WHAT YOU NEED TO DO:
All lines in the records below with the word "Berkeley" must be returned.

Segment Start: THE INPUT

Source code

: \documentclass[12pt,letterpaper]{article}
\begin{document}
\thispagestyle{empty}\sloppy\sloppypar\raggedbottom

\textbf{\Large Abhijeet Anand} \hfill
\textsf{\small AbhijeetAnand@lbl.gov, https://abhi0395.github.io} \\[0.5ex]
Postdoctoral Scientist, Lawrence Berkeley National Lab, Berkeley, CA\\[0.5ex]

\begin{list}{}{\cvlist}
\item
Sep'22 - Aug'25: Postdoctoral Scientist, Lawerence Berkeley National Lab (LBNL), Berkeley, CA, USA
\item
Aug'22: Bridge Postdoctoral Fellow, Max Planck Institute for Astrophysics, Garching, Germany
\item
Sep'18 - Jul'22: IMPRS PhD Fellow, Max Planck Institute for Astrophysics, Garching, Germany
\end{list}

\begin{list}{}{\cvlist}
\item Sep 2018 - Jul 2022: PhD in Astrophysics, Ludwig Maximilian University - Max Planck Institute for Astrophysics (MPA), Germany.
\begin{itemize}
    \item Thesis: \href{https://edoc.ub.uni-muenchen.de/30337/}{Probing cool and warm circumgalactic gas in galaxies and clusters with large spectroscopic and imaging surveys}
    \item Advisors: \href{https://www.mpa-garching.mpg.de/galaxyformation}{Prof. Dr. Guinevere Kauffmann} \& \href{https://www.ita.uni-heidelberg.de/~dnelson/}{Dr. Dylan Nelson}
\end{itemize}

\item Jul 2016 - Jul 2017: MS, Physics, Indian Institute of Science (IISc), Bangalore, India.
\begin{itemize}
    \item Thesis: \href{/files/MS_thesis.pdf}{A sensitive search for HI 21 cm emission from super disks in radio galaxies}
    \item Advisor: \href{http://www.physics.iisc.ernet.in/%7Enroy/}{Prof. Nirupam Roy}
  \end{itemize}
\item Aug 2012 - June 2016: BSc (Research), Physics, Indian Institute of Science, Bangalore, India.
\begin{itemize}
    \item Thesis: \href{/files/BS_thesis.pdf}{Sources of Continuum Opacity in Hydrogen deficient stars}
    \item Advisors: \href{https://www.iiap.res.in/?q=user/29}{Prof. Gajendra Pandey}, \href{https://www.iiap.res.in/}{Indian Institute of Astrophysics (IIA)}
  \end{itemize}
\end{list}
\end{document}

Segment End: THE INPUT

RESULT FOR THIS TASK:
Postdoctoral Scientist, Lawrence Berkeley National Lab, Berkeley, CA\\[0.5ex]
Sep'22 - Aug'25: Postdoctoral Scientist, Lawerence Berkeley National Lab (LBNL), Berkeley, CA, USA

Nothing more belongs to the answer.